В первый раз она говорила со мной так резко. Я даже вздрогнул от ее слов. Недавно был уже случай, когда я, в самом деле пьяный, попал в милицию. Проспался там, а утром за мной пришли начальник стройки и вся бригада во главе с Цэрэнцоо. Рассказали про меня и взяли на поруки. Потом на собрании мне, конечно, здорово досталось. Я тогда напугался — что, если исключат из бригады? Выпивать перестал совсем, вовсю старался загладить свою вину перед товарищами.
— Надо на работу вовремя приходить, тогда и в милицию не за чем будет обращаться, — продолжала Цэрэнцоо.
— Да я же иду на три дня впереди вашего графика, — не сдержался я. — Неужели двумя часами меня попрекать нужно? Или так вы меня воспитываете?
Все нутро мое горело, и я не вполне соображал, куда меня заносит.
— Значит, коллектив не вправе интересоваться твоей жизнью? Мы все должны потакать тебе одному, дрожать под твоим грозным взором. А ты станешь своевольничать: хочу — выйду на работу вовремя, захочу — не выйду. Так, что ли? Если будешь разгильдяйничать, нарушать трудовой ритм нашего коллектива, придется нам расстаться — живи как знаешь, — отчеканила Цэрэнцоо.
Такого я не ожидал. «Я же хочу быть человеком, почему она так говорит?» — пронеслась в мозгу негодующая мысль. В руках я держал лопату. Я чуть было не швырнул ее к ногам Цэрэнцоо, но что-то меня остановило, и лопата полетела к бетономешалке.
— Если вам мало того, что я работаю не хуже других, то и… нечего мне с вами делать. Матери у меня теперь нет, так что мне все равно, где жить и как жить…
Сказав про мать, я почувствовал, как во мне словно оборвалась тугая струна, и плечи мои затряслись от рыданий.
Это было, наверное, так неожиданно, что на строительной площадке воцарилась мертвая тишина. Потихоньку все сдвинулись ко мне.
— Да что с тобой, Жамбал, скажи, — попросила Цэрэнцоо.
— Чтобы ты меня еще раз укусила? — зло выкрикнул я.
— Жамбал, братишка, да успокойся ты!
А меня понесло:
— Досадуете, что взяли меня в бригаду? Не дождетесь, когда избавитесь? Уйду я, уйду. Вам бы только свое звание да удостоверение получить, а на одинокого человека всем вам наплевать, — выпалил я и повернулся, чтобы уйти.

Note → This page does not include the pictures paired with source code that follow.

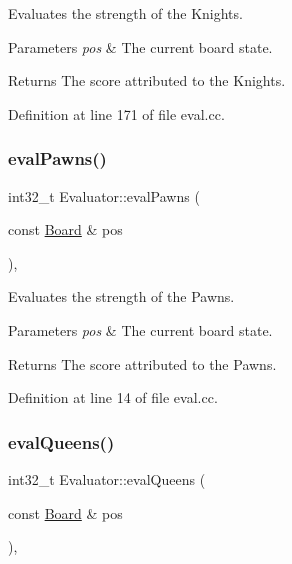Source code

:Evaluates the strength of the Knights. 


\begin{DoxyParams}{Parameters}
{\em pos} & The current board state. \\
\hline
\end{DoxyParams}
\begin{DoxyReturn}{Returns}
The score attributed to the Knights. 
\end{DoxyReturn}


Definition at line 171 of file eval.\+cc.

\mbox{\label{classEvaluator_a76e81d148449a9bb6c1616895223ad77}} 
\subsubsection{\texorpdfstring{eval\+Pawns()}{evalPawns()}}
{\footnotesize\ttfamily int32\+\_\+t Evaluator\+::eval\+Pawns (\begin{DoxyParamCaption}\item[{const \mbox{\hyperlink{classBoard}{Board}} \&}]{pos }\end{DoxyParamCaption})\hspace{0.3cm}{\ttfamily [private]}, {\ttfamily [noexcept]}}



Evaluates the strength of the Pawns. 


\begin{DoxyParams}{Parameters}
{\em pos} & The current board state. \\
\hline
\end{DoxyParams}
\begin{DoxyReturn}{Returns}
The score attributed to the Pawns. 
\end{DoxyReturn}


Definition at line 14 of file eval.\+cc.

\mbox{\label{classEvaluator_a322d577548dd00c32e949cad62a17393}} 
\subsubsection{\texorpdfstring{eval\+Queens()}{evalQueens()}}
{\footnotesize\ttfamily int32\+\_\+t Evaluator\+::eval\+Queens (\begin{DoxyParamCaption}\item[{const \mbox{\hyperlink{classBoard}{Board}} \&}]{pos }\end{DoxyParamCaption})\hspace{0.3cm}{\ttfamily [private]}, {\ttfamily [noexcept]}}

Но товарищи стояли вокруг меня плотным кольцом.
— Ребята, он пьян, давайте проводим его домой, а завтра поговорим спокойно, — предложил кто-то.
Бригада посовещалась. Решено было послать со мной Цэрэнцоо, заменить нас на нашем участке работы. Дома у меня был полный кавардак: кровать не убрана, на столе пустая бутылка, на полу мусор. Мне стало стыдно перед девушкой.
— Мучаешься после вчерашнего? — участливо спросила Цэрэнцоо, словно не она говорила мне недавно резкие слова.
Я кивнул. Она посоветовала мне полежать немного, а сама принялась за уборку.
— Неряшливо живешь, Жамбал. Разве не лучше, когда в твоем доме чисто и уютно? — укорила она меня.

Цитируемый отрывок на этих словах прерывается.